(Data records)
_____

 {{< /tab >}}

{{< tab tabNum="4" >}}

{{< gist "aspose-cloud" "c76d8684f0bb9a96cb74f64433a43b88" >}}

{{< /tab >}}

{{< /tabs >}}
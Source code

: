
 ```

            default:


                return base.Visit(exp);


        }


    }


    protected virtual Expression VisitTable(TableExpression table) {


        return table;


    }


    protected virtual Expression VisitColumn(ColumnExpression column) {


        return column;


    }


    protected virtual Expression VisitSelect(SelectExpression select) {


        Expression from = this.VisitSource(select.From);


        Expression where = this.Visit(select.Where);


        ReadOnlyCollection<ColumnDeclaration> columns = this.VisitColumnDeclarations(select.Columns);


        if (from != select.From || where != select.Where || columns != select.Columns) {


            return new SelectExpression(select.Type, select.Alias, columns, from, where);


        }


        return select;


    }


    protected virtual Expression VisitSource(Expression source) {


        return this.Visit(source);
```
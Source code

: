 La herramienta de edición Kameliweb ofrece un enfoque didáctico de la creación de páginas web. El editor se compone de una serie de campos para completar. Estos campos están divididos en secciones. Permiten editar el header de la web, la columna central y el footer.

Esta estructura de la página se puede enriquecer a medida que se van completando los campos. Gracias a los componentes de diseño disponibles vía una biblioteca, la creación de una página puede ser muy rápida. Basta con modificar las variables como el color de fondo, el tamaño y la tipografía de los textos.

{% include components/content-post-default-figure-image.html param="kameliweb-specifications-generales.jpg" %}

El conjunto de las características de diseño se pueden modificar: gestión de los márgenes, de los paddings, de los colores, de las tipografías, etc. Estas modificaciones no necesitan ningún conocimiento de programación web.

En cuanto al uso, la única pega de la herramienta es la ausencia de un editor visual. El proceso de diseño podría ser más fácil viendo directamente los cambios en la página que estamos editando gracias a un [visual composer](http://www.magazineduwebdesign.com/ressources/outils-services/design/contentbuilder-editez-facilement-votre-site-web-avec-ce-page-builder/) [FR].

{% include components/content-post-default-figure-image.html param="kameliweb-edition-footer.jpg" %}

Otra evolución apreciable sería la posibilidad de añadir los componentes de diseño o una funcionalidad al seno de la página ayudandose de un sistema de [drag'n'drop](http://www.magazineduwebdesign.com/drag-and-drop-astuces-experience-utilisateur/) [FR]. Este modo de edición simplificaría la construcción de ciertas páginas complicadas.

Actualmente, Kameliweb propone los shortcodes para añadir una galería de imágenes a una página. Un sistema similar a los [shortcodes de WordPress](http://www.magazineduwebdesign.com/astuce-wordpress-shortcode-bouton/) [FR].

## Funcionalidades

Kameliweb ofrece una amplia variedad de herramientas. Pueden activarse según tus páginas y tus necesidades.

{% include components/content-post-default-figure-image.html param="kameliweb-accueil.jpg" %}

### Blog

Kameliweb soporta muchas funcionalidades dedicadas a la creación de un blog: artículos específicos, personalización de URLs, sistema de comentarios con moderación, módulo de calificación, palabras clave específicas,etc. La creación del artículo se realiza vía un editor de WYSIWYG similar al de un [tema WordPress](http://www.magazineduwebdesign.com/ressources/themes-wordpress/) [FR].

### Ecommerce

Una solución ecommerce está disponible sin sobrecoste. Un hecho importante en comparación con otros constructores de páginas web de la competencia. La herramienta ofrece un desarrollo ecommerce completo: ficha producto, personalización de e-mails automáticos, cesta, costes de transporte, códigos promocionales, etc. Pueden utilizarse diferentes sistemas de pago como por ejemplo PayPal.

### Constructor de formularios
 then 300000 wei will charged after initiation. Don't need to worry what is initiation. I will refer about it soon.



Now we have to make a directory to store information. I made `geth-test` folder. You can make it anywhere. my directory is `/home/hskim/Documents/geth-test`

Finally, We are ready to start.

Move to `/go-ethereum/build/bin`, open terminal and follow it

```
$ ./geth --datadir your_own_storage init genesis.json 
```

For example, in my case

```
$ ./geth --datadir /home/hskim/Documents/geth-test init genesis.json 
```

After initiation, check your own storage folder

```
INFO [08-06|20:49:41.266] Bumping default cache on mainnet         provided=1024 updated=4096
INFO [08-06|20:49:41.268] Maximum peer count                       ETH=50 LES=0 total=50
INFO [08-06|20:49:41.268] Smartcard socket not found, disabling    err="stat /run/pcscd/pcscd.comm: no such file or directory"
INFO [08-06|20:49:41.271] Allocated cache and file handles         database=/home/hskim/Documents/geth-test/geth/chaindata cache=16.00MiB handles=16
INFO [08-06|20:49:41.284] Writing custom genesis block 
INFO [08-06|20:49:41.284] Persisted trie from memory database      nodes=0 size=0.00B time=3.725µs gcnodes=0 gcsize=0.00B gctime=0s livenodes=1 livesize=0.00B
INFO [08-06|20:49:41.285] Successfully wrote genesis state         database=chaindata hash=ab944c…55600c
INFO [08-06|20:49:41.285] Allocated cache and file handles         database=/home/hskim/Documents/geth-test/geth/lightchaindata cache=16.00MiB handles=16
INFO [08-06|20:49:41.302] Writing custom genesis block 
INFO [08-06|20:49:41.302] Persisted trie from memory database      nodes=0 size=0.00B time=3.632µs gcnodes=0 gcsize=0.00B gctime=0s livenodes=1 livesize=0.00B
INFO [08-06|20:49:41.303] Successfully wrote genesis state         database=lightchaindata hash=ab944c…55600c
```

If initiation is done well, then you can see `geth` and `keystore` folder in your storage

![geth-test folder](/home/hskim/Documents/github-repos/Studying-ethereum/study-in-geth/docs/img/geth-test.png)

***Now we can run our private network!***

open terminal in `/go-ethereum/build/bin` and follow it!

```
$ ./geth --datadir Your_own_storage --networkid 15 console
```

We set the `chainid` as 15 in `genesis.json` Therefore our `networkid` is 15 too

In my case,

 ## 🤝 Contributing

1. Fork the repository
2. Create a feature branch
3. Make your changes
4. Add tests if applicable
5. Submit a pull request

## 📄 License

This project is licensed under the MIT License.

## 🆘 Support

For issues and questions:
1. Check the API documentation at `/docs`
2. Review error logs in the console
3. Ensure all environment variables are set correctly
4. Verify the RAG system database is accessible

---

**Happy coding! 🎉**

_____

■ EXERCISE DETAILS ■
Reproduce every line of the data exactly as it was written.

■ RESPONSE TO THE EXERCISE ■
 {{< /tab >}}

{{< tab tabNum="4" >}}

{{< gist "aspose-cloud" "c76d8684f0bb9a96cb74f64433a43b88" >}}

{{< /tab >}}

{{< /tabs >}}
Source code

:
 ```

            default:


                return base.Visit(exp);


        }


    }


    protected virtual Expression VisitTable(TableExpression table) {


        return table;


    }


    protected virtual Expression VisitColumn(ColumnExpression column) {


        return column;


    }


    protected virtual Expression VisitSelect(SelectExpression select) {


        Expression from = this.VisitSource(select.From);


        Expression where = this.Visit(select.Where);


        ReadOnlyCollection<ColumnDeclaration> columns = this.VisitColumnDeclarations(select.Columns);


        if (from != select.From || where != select.Where || columns != select.Columns) {


            return new SelectExpression(select.Type, select.Alias, columns, from, where);


        }


        return select;


    }


    protected virtual Expression VisitSource(Expression source) {


        return this.Visit(source);
```
Source code

: La herramienta de edición Kameliweb ofrece un enfoque didáctico de la creación de páginas web. El editor se compone de una serie de campos para completar. Estos campos están divididos en secciones. Permiten editar el header de la web, la columna central y el footer.

Esta estructura de la página se puede enriquecer a medida que se van completando los campos. Gracias a los componentes de diseño disponibles vía una biblioteca, la creación de una página puede ser muy rápida. Basta con modificar las variables como el color de fondo, el tamaño y la tipografía de los textos.

{% include components/content-post-default-figure-image.html param="kameliweb-specifications-generales.jpg" %}

El conjunto de las características de diseño se pueden modificar: gestión de los márgenes, de los paddings, de los colores, de las tipografías, etc. Estas modificaciones no necesitan ningún conocimiento de programación web.

En cuanto al uso, la única pega de la herramienta es la ausencia de un editor visual. El proceso de diseño podría ser más fácil viendo directamente los cambios en la página que estamos editando gracias a un [visual composer](http://www.magazineduwebdesign.com/ressources/outils-services/design/contentbuilder-editez-facilement-votre-site-web-avec-ce-page-builder/) [FR].

{% include components/content-post-default-figure-image.html param="kameliweb-edition-footer.jpg" %}

Otra evolución apreciable sería la posibilidad de añadir los componentes de diseño o una funcionalidad al seno de la página ayudandose de un sistema de [drag'n'drop](http://www.magazineduwebdesign.com/drag-and-drop-astuces-experience-utilisateur/) [FR]. Este modo de edición simplificaría la construcción de ciertas páginas complicadas.

Actualmente, Kameliweb propone los shortcodes para añadir una galería de imágenes a una página. Un sistema similar a los [shortcodes de WordPress](http://www.magazineduwebdesign.com/astuce-wordpress-shortcode-bouton/) [FR].

## Funcionalidades

Kameliweb ofrece una amplia variedad de herramientas. Pueden activarse según tus páginas y tus necesidades.

{% include components/content-post-default-figure-image.html param="kameliweb-accueil.jpg" %}

### Blog

Kameliweb soporta muchas funcionalidades dedicadas a la creación de un blog: artículos específicos, personalización de URLs, sistema de comentarios con moderación, módulo de calificación, palabras clave específicas,etc. La creación del artículo se realiza vía un editor de WYSIWYG similar al de un [tema WordPress](http://www.magazineduwebdesign.com/ressources/themes-wordpress/) [FR].

### Ecommerce

Una solución ecommerce está disponible sin sobrecoste. Un hecho importante en comparación con otros constructores de páginas web de la competencia. La herramienta ofrece un desarrollo ecommerce completo: ficha producto, personalización de e-mails automáticos, cesta, costes de transporte, códigos promocionales, etc. Pueden utilizarse diferentes sistemas de pago como por ejemplo PayPal.

### Constructor de formularios
 then 300000 wei will charged after initiation. Don't need to worry what is initiation. I will refer about it soon.



Now we have to make a directory to store information. I made `geth-test` folder. You can make it anywhere. my directory is `/home/hskim/Documents/geth-test`

Finally, We are ready to start.

Move to `/go-ethereum/build/bin`, open terminal and follow it

```
$ ./geth --datadir your_own_storage init genesis.json 
```

For example, in my case

```
$ ./geth --datadir /home/hskim/Documents/geth-test init genesis.json 
```

After initiation, check your own storage folder

```
INFO [08-06|20:49:41.266] Bumping default cache on mainnet         provided=1024 updated=4096
INFO [08-06|20:49:41.268] Maximum peer count                       ETH=50 LES=0 total=50
INFO [08-06|20:49:41.268] Smartcard socket not found, disabling    err="stat /run/pcscd/pcscd.comm: no such file or directory"
INFO [08-06|20:49:41.271] Allocated cache and file handles         database=/home/hskim/Documents/geth-test/geth/chaindata cache=16.00MiB handles=16
INFO [08-06|20:49:41.284] Writing custom genesis block 
INFO [08-06|20:49:41.284] Persisted trie from memory database      nodes=0 size=0.00B time=3.725µs gcnodes=0 gcsize=0.00B gctime=0s livenodes=1 livesize=0.00B
INFO [08-06|20:49:41.285] Successfully wrote genesis state         database=chaindata hash=ab944c…55600c
INFO [08-06|20:49:41.285] Allocated cache and file handles         database=/home/hskim/Documents/geth-test/geth/lightchaindata cache=16.00MiB handles=16
INFO [08-06|20:49:41.302] Writing custom genesis block 
INFO [08-06|20:49:41.302] Persisted trie from memory database      nodes=0 size=0.00B time=3.632µs gcnodes=0 gcsize=0.00B gctime=0s livenodes=1 livesize=0.00B
INFO [08-06|20:49:41.303] Successfully wrote genesis state         database=lightchaindata hash=ab944c…55600c
```

If initiation is done well, then you can see `geth` and `keystore` folder in your storage

![geth-test folder](/home/hskim/Documents/github-repos/Studying-ethereum/study-in-geth/docs/img/geth-test.png)

***Now we can run our private network!***

open terminal in `/go-ethereum/build/bin` and follow it!

```
$ ./geth --datadir Your_own_storage --networkid 15 console
```

We set the `chainid` as 15 in `genesis.json` Therefore our `networkid` is 15 too

In my case,

 ## 🤝 Contributing

1. Fork the repository
2. Create a feature branch
3. Make your changes
4. Add tests if applicable
5. Submit a pull request

## 📄 License

This project is licensed under the MIT License.

## 🆘 Support

For issues and questions:
1. Check the API documentation at `/docs`
2. Review error logs in the console
3. Ensure all environment variables are set correctly
4. Verify the RAG system database is accessible

---

**Happy coding! 🎉**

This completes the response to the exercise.